In mancanza del ponte piuttosto che guadare il fiume era sicuramente più comodo servirsi della barca. L´unica nota a sfavore era quella di dover pagare il passaggio. Questo fu motivo di frequenti proteste da parte dei parrocchiani di Moie, che dovevano pagare ogniqualvolta si dovevano recare a Maiolati per chiedere l´intervento di un medico, e dei Consiglieri Comunali che abitavano sulla riva sinistra, i quali dovevano pagare anch´essi per recarsi alle sedute. Il Consiglio della Comunità di Maiolati fece una seduta il 18 novembre 1821 per trovare un accordo con il barcarolo per il pedaggio da pagare. Si giunse a questa conclusione: dietro pagamento, da parte della comunità, di una somma il barcarolo avrebbe traghettato sia i parrocchiani che ne avevano bisogno sia i Consiglieri Comunali. Anche il Famiglio, ossia il Messo comunale, ottenne il pedaggio gratuito nel caso in cui avesse dovuto attraversare il fiume per questioni di lavoro.
Oltre che del pagamento del pedaggio (che si aggirava intorno alle 30/40 lire), il barcarolo aveva anche bisogno del consenso dei proprietari dei terreni per attraccare sugli stessi. Di norma il permesso veniva concesso, ma talvolta, a causa delle piene, il cambiamento del corso del fiume portava alla modifica del punto di attracco e poteva succedere che il permesso venisse negato e sorgessero liti.

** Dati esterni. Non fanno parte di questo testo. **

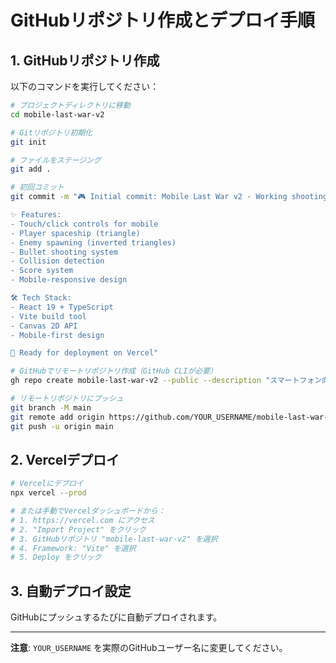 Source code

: # GitHubリポジトリ作成とデプロイ手順

## 1. GitHubリポジトリ作成

以下のコマンドを実行してください：

```bash
# プロジェクトディレクトリに移動
cd mobile-last-war-v2

# Gitリポジトリ初期化
git init

# ファイルをステージング
git add .

# 初回コミット
git commit -m "🎮 Initial commit: Mobile Last War v2 - Working shooting game

✨ Features:
- Touch/click controls for mobile
- Player spaceship (triangle)
- Enemy spawning (inverted triangles)
- Bullet shooting system
- Collision detection
- Score system
- Mobile-responsive design

🛠️ Tech Stack:
- React 19 + TypeScript
- Vite build tool
- Canvas 2D API
- Mobile-first design

🎯 Ready for deployment on Vercel"

# GitHubでリモートリポジトリ作成（GitHub CLIが必要）
gh repo create mobile-last-war-v2 --public --description "スマートフォン向けシューティングゲーム - Mobile Last War v2"

# リモートリポジトリにプッシュ
git branch -M main
git remote add origin https://github.com/YOUR_USERNAME/mobile-last-war-v2.git
git push -u origin main
```

## 2. Vercelデプロイ

```bash
# Vercelにデプロイ
npx vercel --prod

# または手動でVercelダッシュボードから：
# 1. https://vercel.com にアクセス
# 2. "Import Project" をクリック
# 3. GitHubリポジトリ "mobile-last-war-v2" を選択
# 4. Framework: "Vite" を選択
# 5. Deploy をクリック
```

## 3. 自動デプロイ設定

GitHubにプッシュするたびに自動デプロイされます。

---

**注意**: `YOUR_USERNAME` を実際のGitHubユーザー名に変更してください。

Ricostruzione storica delle distruzioni e delle ristrutturazioni del ponte sull´Esino
1765: una piena del fiume Esino rende inutilizzabile la struttura lignea originaria del ponte.
Anni ´80 dell´Ottocento: viene costruito un ponte in legno di 114 metri di larghezza, composto da 19 campate.
Le numerose piene del fiume e il rifacimento della vicina chiusa Pallavicino, avvenuta nel 1900 per volere del Marchese Domenico Pallavicino e determinante il rialzo del fiume, diedero vita difficile al ponte.
1922-1923-1926: anni in cui il ponte viene restaurato nel timore che le acque dell´Esino lo demolissero.
1938-1941: il podestà Arrigo Cinti, preoccupato per l´isolamento della frazione di Moie, affida alla ditta Emilio Frezzotti la ricostruzione del ponte in legno.
1944: il ponte viene incendiato dai tedeschi in ritirata. I danni fortunatamente non furono eccessivi e fu possibile rendere la struttura parzialmente transitabile ai pedoni.
1946: una nuova piena del fiume rende nuovamente precaria la struttura.
1963-1964: il ponte viene ricostruito, stavolta in cemento armato, dalla ditta Fabbretti e Bonci di Cupramontana.
1991: una piena disastrosa compromette in parte la stabilità del ponte.
2006-2007: il ponte viene completamente ricostruito e ampliato.



di Simona Bacci

BIBLIOGRAFIA
Ceccarelli Marcello, Il molino della Torre in Maiolati Spontini ed i suoi dintorni, Comune di Maiolati Spontini, Tipografia U.T.J., Jesi 2009.